▶ _Work to complete_
Reproduce the full set of records verbatim.

▶ _Supplied information_
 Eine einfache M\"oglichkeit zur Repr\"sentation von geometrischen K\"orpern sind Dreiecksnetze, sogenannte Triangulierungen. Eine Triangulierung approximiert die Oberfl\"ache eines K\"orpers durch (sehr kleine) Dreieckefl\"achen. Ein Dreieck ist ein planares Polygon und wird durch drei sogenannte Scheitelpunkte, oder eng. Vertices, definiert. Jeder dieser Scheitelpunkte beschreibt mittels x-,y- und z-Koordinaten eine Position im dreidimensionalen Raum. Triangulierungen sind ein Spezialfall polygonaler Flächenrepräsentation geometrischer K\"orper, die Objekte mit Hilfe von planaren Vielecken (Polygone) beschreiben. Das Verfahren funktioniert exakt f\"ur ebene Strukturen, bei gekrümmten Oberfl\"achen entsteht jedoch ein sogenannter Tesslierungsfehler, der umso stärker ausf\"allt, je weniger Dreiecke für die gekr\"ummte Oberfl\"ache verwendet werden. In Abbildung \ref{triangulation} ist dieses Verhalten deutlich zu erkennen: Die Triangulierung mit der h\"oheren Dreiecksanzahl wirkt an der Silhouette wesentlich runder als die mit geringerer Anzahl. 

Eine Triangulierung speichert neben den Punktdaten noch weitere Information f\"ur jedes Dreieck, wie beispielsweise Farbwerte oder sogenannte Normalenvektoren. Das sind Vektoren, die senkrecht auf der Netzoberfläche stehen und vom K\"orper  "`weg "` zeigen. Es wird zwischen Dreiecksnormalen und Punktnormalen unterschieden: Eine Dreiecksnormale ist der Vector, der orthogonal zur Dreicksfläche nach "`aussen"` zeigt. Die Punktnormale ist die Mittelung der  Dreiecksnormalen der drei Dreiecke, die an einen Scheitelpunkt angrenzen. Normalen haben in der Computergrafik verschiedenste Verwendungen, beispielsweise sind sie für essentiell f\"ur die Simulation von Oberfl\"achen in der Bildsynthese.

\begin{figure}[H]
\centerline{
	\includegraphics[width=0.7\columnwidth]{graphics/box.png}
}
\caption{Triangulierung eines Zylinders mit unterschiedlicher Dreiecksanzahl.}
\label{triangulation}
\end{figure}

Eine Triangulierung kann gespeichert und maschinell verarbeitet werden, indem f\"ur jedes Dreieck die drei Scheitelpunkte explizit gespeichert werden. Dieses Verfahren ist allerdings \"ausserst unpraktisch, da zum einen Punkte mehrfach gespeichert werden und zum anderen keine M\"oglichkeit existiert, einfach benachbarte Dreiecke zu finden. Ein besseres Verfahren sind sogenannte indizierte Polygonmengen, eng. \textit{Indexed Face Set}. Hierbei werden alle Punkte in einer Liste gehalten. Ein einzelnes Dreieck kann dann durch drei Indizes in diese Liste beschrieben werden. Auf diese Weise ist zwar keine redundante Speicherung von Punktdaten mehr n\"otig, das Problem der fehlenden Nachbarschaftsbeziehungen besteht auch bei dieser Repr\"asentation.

▶ _Exercise answer_
 Eine einfache M\"oglichkeit zur Repr\"sentation von geometrischen K\"orpern sind Dreiecksnetze, sogenannte Triangulierungen. Eine Triangulierung approximiert die Oberfl\"ache eines K\"orpers durch (sehr kleine) Dreieckefl\"achen. Ein Dreieck ist ein planares Polygon und wird durch drei sogenannte Scheitelpunkte, oder eng. Vertices, definiert. Jeder dieser Scheitelpunkte beschreibt mittels x-,y- und z-Koordinaten eine Position im dreidimensionalen Raum. Triangulierungen sind ein Spezialfall polygonaler Flächenrepräsentation geometrischer K\"orper, die Objekte mit Hilfe von planaren Vielecken (Polygone) beschreiben. Das Verfahren funktioniert exakt f\"ur ebene Strukturen, bei gekrümmten Oberfl\"achen entsteht jedoch ein sogenannter Tesslierungsfehler, der umso stärker ausf\"allt, je weniger Dreiecke für die gekr\"ummte Oberfl\"ache verwendet werden. In Abbildung \ref{triangulation} ist dieses Verhalten deutlich zu erkennen: Die Triangulierung mit der h\"oheren Dreiecksanzahl wirkt an der Silhouette wesentlich runder als die mit geringerer Anzahl. 

Eine Triangulierung speichert neben den Punktdaten noch weitere Information f\"ur jedes Dreieck, wie beispielsweise Farbwerte oder sogenannte Normalenvektoren. Das sind Vektoren, die senkrecht auf der Netzoberfläche stehen und vom K\"orper  "`weg "` zeigen. Es wird zwischen Dreiecksnormalen und Punktnormalen unterschieden: Eine Dreiecksnormale ist der Vector, der orthogonal zur Dreicksfläche nach "`aussen"` zeigt. Die Punktnormale ist die Mittelung der  Dreiecksnormalen der drei Dreiecke, die an einen Scheitelpunkt angrenzen. Normalen haben in der Computergrafik verschiedenste Verwendungen, beispielsweise sind sie für essentiell f\"ur die Simulation von Oberfl\"achen in der Bildsynthese.

\begin{figure}[H]
\centerline{
	\includegraphics[width=0.7\columnwidth]{graphics/box.png}
}
\caption{Triangulierung eines Zylinders mit unterschiedlicher Dreiecksanzahl.}
\label{triangulation}
\end{figure}

Eine Triangulierung kann gespeichert und maschinell verarbeitet werden, indem f\"ur jedes Dreieck die drei Scheitelpunkte explizit gespeichert werden. Dieses Verfahren ist allerdings \"ausserst unpraktisch, da zum einen Punkte mehrfach gespeichert werden und zum anderen keine M\"oglichkeit existiert, einfach benachbarte Dreiecke zu finden. Ein besseres Verfahren sind sogenannte indizierte Polygonmengen, eng. \textit{Indexed Face Set}. Hierbei werden alle Punkte in einer Liste gehalten. Ein einzelnes Dreieck kann dann durch drei Indizes in diese Liste beschrieben werden. Auf diese Weise ist zwar keine redundante Speicherung von Punktdaten mehr n\"otig, das Problem der fehlenden Nachbarschaftsbeziehungen besteht auch bei dieser Repr\"asentation.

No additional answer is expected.